Morrie's life lessons were very wise. It showed what kind of person he was in his lifetime. I quoted some of them below:
"Ted, when all this started, I asked myself, 'Am I going to withdraw from the world, like most people do, or am I going to live?' I decided I'm going to live - or at least try to live - the way I want, with dignity, with courage, with humor, with composure. "
"Dying is only one thing to be sad over, Mitch. Living unhappily is something else. So many of the people who came to visit me were unhappy. Why? Well, for one thing, the culture we have does not make people good about themselves. We're teaching the wrong things. And you have to be strong enough to say if the culture doesn't work, don't buy it. Create your own. Most people can't do it. They're more unhappy than me - even in my current condition."
"Life is a series of pulls back and forth. You want to do one thing, but you are bound to do something else. Something hurts you, yet you know it shouldn't. You take certain things for granted, even when you know you should never take anything for granted.... Love wins. Love always wins."
"So many people walk around with a meaningless life. They seem half-asleep, even when they're busy doing things they think are important. This is because they're chasing the wrong things. The way you get meaning into your life is to devote yourself to loving others, devote yourself to your community around you, and devote yourself to creating that gives you purpose and meaning."
"I believe in being fully present. That means you should be with the person you're with."
"Don't let go too soon, but don't hang on too long."
"Be compassionate. And take responsibility for each other."
"Love each other or die."
"I mourn my dwindling time, but I cherish the chance it gives me to make things right."

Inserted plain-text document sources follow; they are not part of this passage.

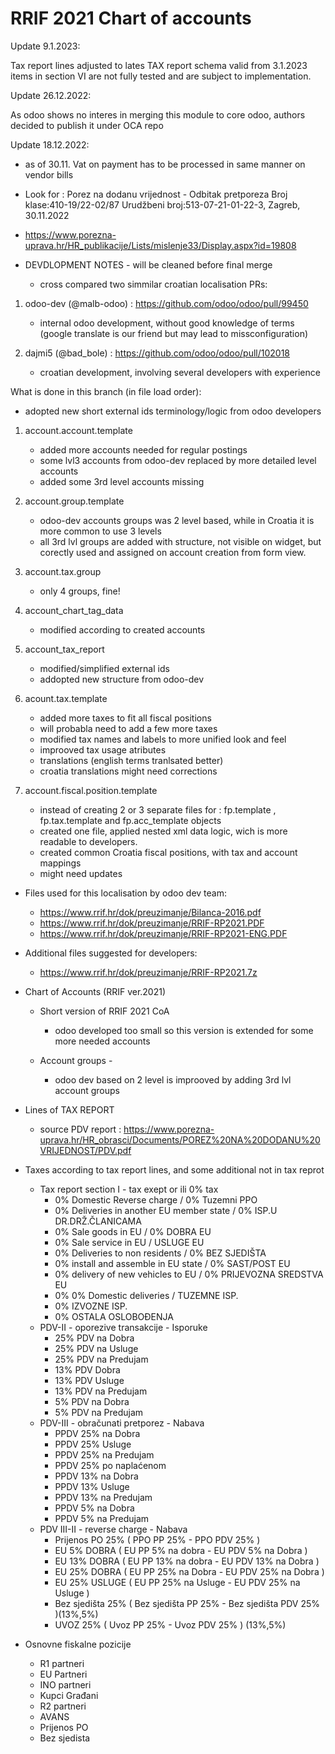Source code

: # RRIF 2021 Chart of accounts

Update 9.1.2023:

Tax report lines adjusted to lates TAX report schema valid from 3.1.2023 items in
section VI are not fully tested and are subject to implementation.

Update 26.12.2022:

As odoo shows no interes in merging this module to core odoo, authors decided to publish
it under OCA repo

Update 18.12.2022:

- as of 30.11. Vat on payment has to be processed in same manner on vendor bills
- Look for : Porez na dodanu vrijednost - Odbitak pretporeza Broj klase:410-19/22-02/87
  Urudžbeni broj:513-07-21-01-22-3, Zagreb, 30.11.2022
- https://www.porezna-uprava.hr/HR_publikacije/Lists/mislenje33/Display.aspx?id=19808

- DEVDLOPMENT NOTES - will be cleaned before final merge
  - cross compared two simmilar croatian localisation PRs:

1. odoo-dev (@malb-odoo) : https://github.com/odoo/odoo/pull/99450

   - internal odoo development, without good knowledge of terms (google translate is our
     friend but may lead to missconfiguration)

2. dajmi5 (@bad_bole) : https://github.com/odoo/odoo/pull/102018

   - croatian development, involving several developers with experience

What is done in this branch (in file load order):

- adopted new short external ids terminology/logic from odoo developers

1. account.account.template

   - added more accounts needed for regular postings
   - some lvl3 accounts from odoo-dev replaced by more detailed level accounts
   - added some 3rd level accounts missing

2. account.group.template

   - odoo-dev accounts groups was 2 level based, while in Croatia it is more common to
     use 3 levels
   - all 3rd lvl groups are added with structure, not visible on widget, but corectly
     used and assigned on account creation from form view.

3. account.tax.group

   - only 4 groups, fine!

4. account_chart_tag_data

   - modified according to created accounts

5. account_tax_report

   - modified/simplified external ids
   - addopted new structure from odoo-dev

6. acount.tax.template

   - added more taxes to fit all fiscal positions
   - will probabla need to add a few more taxes
   - modified tax names and labels to more unified look and feel
   - improoved tax usage atributes
   - translations (english terms tranlsated better)
   - croatia translations might need corrections

7. account.fiscal.position.template

   - instead of creating 2 or 3 separate files for : fp.template , fp.tax.template and
     fp.acc_template objects
   - created one file, applied nested xml data logic, wich is more readable to
     developers.
   - created common Croatia fiscal positions, with tax and account mappings
   - might need updates

- Files used for this localisation by odoo dev team:

  - https://www.rrif.hr/dok/preuzimanje/Bilanca-2016.pdf
  - https://www.rrif.hr/dok/preuzimanje/RRIF-RP2021.PDF
  - https://www.rrif.hr/dok/preuzimanje/RRIF-RP2021-ENG.PDF

- Additional files suggested for developers:

  - https://www.rrif.hr/dok/preuzimanje/RRIF-RP2021.7z

- Chart of Accounts (RRIF ver.2021)

  - Short version of RRIF 2021 CoA

    - odoo developed too small so this version is extended for some more needed accounts

  - Account groups -
    - odoo dev based on 2 level is improoved by adding 3rd lvl account groups

- Lines of TAX REPORT

  - source PDV report :
    https://www.porezna-uprava.hr/HR_obrasci/Documents/POREZ%20NA%20DODANU%20VRIJEDNOST/PDV.pdf

- Taxes according to tax report lines, and some additional not in tax reprot

  - Tax report section I - tax exept or ili 0% tax
    - 0% Domestic Reverse charge / 0% Tuzemni PPO
    - 0% Deliveries in another EU member state / 0% ISP.U DR.DRŽ.ČLANICAMA
    - 0% Sale goods in EU / 0% DOBRA EU
    - 0% Sale service in EU / USLUGE EU
    - 0% Deliveries to non residents / 0% BEZ SJEDIŠTA
    - 0% install and assemble in EU state / 0% SAST/POST EU
    - 0% delivery of new vehicles to EU / 0% PRIJEVOZNA SREDSTVA EU
    - 0% 0% Domestic deliveries / TUZEMNE ISP.
    - 0% IZVOZNE ISP.
    - 0% OSTALA OSLOBOĐENJA
  - PDV-II - oporezive transakcije - Isporuke
    - 25% PDV na Dobra
    - 25% PDV na Usluge
    - 25% PDV na Predujam
    - 13% PDV Dobra
    - 13% PDV Usluge
    - 13% PDV na Predujam
    - 5% PDV na Dobra
    - 5% PDV na Predujam
  - PDV-III - obračunati pretporez - Nabava
    - PPDV 25% na Dobra
    - PPDV 25% Usluge
    - PPDV 25% na Predujam
    - PPDV 25% po naplaćenom
    - PPDV 13% na Dobra
    - PPDV 13% Usluge
    - PPDV 13% na Predujam
    - PPDV 5% na Dobra
    - PPDV 5% na Predujam
  - PDV III-II - reverse charge - Nabava
    - Prijenos PO 25% ( PPO PP 25% - PPO PDV 25% )
    - EU 5% DOBRA ( EU PP 5% na dobra - EU PDV 5% na Dobra )
    - EU 13% DOBRA ( EU PP 13% na dobra - EU PDV 13% na Dobra )
    - EU 25% DOBRA ( EU PP 25% na Dobra - EU PDV 25% na Dobra )
    - EU 25% USLUGE ( EU PP 25% na Usluge - EU PDV 25% na Usluge )
    - Bez sjedišta 25% ( Bez sjedišta PP 25% - Bez sjedišta PDV 25% )(13%,5%)
    - UVOZ 25% ( Uvoz PP 25% - Uvoz PDV 25% ) (13%,5%)

- Osnovne fiskalne pozicije
  - R1 partneri
  - EU Partneri
  - INO partneri
  - Kupci Građani
  - R2 partneri
  - AVANS
  - Prijenos PO
  - Bez sjedista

"That's what we're all looking for. A certain peace with the idea of dying. If we know in the end, that we can ultimately have that peace with dying, then we can finally do the really hard thing. Make peace with living..... It's natural to die... Everything that gets born, dies."
"Here's the payoff. Here is how we are different from these wonderful plants and animals. As long as we can love each other, and remember the feeling of love we had, we can die without ever really going away. All the love you created is still there. You live on - in the hearts of everyone you have touched and nurtured while you were here."
"Death ends a life, not a relationship."
When asked what are life's important questions, he had this to say, "As I see it, they have to do with love, responsibility, spirituality, awareness. And if I were healthy today, those would still be my issues. They should have been all along."
"There is no formula to relationships. They have to be negotiated in loving ways, with room for both parties, what they want and what they need, what they can do and what their life is like."
Those are some of Morrie's beautiful words that have touched me so much and are added to my collection of life's lessons? If you want to really know about his journey with ALS, you may purchase the book. Perhaps, it's still available in bookstores and online stores. As for me it was a best seller when I bought it. And it's worth more than the price.